Repeat precisely the span of lines below that opens with the line containing "### Work Experience" and closes with the line containing "and operational efficiency.", both included.

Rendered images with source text
════

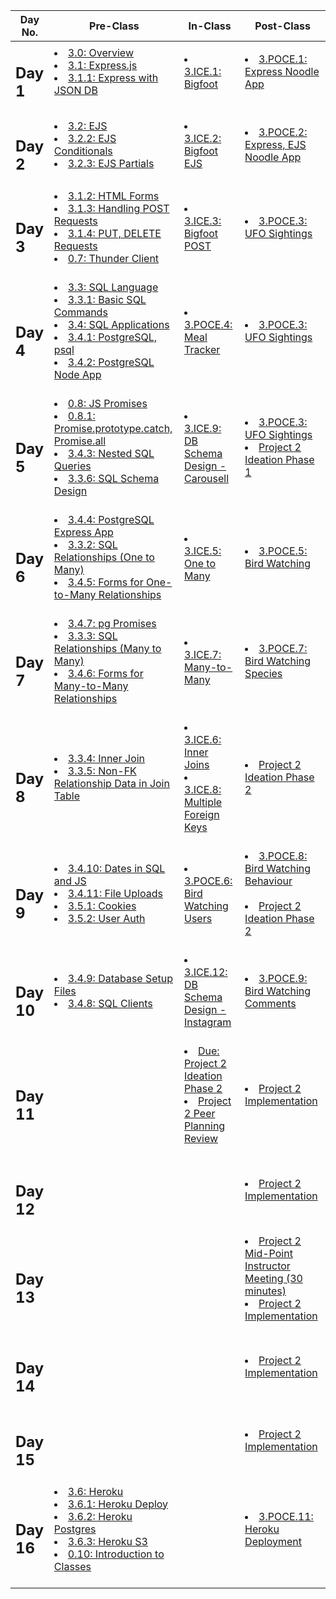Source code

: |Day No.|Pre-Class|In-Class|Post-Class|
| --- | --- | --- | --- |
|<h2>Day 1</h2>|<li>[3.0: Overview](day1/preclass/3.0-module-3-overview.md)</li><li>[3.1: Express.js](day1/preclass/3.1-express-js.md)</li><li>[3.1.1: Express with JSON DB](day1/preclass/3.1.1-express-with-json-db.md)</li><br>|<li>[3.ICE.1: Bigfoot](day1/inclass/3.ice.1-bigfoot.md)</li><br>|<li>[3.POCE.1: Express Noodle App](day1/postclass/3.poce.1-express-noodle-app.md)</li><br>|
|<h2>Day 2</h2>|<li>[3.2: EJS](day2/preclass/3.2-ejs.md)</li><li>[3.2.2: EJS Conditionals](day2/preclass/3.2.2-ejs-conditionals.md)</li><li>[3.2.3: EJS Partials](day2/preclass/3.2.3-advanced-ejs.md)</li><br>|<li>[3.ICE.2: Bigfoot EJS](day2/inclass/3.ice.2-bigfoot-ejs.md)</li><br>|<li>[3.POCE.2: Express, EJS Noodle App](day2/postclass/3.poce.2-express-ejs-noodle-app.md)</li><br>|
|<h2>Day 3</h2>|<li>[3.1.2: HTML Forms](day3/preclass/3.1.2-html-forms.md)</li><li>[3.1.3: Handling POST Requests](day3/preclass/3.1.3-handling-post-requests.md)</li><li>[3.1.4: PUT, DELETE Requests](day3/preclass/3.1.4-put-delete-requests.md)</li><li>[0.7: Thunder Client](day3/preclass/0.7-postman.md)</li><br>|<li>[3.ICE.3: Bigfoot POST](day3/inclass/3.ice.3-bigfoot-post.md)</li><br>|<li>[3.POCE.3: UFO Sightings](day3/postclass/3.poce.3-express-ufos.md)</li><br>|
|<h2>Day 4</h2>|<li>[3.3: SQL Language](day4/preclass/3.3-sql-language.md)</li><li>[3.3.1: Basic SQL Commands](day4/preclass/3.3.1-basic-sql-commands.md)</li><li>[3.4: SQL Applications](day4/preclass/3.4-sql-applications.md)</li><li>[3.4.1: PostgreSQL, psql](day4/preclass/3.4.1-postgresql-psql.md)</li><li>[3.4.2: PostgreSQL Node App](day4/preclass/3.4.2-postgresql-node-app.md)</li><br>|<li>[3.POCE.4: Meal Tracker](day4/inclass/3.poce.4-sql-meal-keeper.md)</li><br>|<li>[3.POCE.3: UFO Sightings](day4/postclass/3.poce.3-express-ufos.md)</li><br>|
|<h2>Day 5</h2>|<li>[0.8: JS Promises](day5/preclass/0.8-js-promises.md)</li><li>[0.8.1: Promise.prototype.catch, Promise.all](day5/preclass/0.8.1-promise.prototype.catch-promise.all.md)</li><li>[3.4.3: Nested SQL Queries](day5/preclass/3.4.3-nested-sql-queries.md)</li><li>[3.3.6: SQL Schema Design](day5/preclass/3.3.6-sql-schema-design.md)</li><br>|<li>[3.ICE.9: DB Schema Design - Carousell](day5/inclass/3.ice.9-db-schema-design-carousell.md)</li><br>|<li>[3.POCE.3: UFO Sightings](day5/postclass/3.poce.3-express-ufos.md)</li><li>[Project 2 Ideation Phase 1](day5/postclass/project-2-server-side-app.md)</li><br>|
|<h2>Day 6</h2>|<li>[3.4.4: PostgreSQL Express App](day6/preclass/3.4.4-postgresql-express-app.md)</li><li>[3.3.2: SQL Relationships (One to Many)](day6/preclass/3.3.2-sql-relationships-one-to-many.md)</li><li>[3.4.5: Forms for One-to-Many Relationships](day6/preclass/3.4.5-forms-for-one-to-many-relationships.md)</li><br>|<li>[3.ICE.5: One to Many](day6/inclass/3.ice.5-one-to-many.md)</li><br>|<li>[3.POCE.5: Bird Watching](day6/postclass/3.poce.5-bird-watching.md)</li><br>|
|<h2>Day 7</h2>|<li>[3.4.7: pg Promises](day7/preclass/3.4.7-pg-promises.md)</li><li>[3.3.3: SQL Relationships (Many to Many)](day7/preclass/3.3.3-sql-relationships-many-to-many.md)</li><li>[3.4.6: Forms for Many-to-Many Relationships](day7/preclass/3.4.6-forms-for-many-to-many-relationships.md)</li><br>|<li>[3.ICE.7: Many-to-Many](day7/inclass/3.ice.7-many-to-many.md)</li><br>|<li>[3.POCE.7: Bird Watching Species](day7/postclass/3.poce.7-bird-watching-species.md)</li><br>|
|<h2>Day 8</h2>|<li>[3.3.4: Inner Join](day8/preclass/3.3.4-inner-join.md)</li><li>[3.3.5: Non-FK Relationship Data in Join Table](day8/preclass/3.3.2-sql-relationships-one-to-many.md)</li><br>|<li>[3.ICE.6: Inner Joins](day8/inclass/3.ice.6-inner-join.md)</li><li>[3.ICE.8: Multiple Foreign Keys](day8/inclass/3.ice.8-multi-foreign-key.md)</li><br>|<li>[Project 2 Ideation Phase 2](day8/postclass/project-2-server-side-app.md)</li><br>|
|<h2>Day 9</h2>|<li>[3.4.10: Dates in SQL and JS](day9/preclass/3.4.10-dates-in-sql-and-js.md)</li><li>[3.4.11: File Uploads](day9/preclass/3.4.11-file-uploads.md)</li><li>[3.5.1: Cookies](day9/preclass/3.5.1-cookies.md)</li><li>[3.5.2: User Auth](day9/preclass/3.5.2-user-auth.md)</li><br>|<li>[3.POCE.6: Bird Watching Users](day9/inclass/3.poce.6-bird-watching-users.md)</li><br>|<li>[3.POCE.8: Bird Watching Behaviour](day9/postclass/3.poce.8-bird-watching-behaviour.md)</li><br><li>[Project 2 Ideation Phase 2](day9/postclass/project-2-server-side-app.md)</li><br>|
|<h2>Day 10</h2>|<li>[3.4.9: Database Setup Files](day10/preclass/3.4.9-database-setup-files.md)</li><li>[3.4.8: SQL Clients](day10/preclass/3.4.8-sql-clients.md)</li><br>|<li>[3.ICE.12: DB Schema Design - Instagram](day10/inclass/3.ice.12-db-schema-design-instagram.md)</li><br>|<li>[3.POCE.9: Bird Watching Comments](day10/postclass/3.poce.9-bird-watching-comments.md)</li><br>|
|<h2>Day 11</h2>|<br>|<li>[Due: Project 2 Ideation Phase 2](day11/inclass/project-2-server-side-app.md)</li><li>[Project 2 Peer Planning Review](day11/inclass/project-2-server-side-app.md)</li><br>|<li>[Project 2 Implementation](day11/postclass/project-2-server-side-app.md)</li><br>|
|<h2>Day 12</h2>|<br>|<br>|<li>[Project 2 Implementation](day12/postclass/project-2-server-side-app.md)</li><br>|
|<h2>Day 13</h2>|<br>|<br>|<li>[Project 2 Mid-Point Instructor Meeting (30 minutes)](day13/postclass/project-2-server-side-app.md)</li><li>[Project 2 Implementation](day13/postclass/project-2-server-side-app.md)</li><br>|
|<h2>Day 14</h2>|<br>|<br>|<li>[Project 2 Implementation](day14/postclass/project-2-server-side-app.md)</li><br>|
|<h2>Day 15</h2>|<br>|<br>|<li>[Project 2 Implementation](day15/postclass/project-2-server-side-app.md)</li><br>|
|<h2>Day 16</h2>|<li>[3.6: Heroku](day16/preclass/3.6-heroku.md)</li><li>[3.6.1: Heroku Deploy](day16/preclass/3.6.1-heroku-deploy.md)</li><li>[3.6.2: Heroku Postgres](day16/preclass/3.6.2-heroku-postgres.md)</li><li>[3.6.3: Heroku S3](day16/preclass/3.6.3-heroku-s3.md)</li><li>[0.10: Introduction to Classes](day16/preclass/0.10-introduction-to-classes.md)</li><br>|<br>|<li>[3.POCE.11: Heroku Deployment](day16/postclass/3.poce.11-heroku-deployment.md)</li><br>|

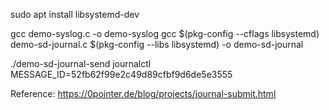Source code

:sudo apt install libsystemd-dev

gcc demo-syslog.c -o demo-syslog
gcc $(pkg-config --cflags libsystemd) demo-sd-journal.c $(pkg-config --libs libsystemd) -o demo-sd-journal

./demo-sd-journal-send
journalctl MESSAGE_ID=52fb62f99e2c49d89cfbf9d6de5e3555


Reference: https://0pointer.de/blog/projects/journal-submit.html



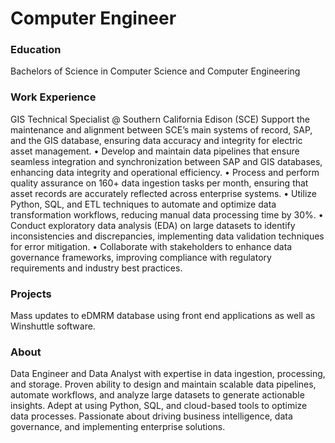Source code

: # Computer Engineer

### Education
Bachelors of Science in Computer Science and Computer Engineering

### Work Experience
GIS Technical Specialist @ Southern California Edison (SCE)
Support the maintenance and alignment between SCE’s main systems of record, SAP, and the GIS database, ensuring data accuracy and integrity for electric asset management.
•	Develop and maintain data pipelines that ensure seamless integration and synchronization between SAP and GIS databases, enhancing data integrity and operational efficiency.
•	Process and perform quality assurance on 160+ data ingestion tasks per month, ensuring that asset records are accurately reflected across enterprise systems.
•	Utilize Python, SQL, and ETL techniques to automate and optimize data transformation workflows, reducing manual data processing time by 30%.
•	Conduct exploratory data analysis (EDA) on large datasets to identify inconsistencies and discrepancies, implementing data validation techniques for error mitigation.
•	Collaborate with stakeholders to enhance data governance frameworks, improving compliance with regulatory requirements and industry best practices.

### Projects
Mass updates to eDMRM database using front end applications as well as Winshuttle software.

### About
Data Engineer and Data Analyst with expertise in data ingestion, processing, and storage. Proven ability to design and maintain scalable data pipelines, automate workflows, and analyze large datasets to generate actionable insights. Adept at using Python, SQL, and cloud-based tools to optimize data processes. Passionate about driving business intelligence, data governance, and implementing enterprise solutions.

════

_Solution_
### Work Experience
GIS Technical Specialist @ Southern California Edison (SCE)
Support the maintenance and alignment between SCE’s main systems of record, SAP, and the GIS database, ensuring data accuracy and integrity for electric asset management.
•	Develop and maintain data pipelines that ensure seamless integration and synchronization between SAP and GIS databases, enhancing data integrity and operational efficiency.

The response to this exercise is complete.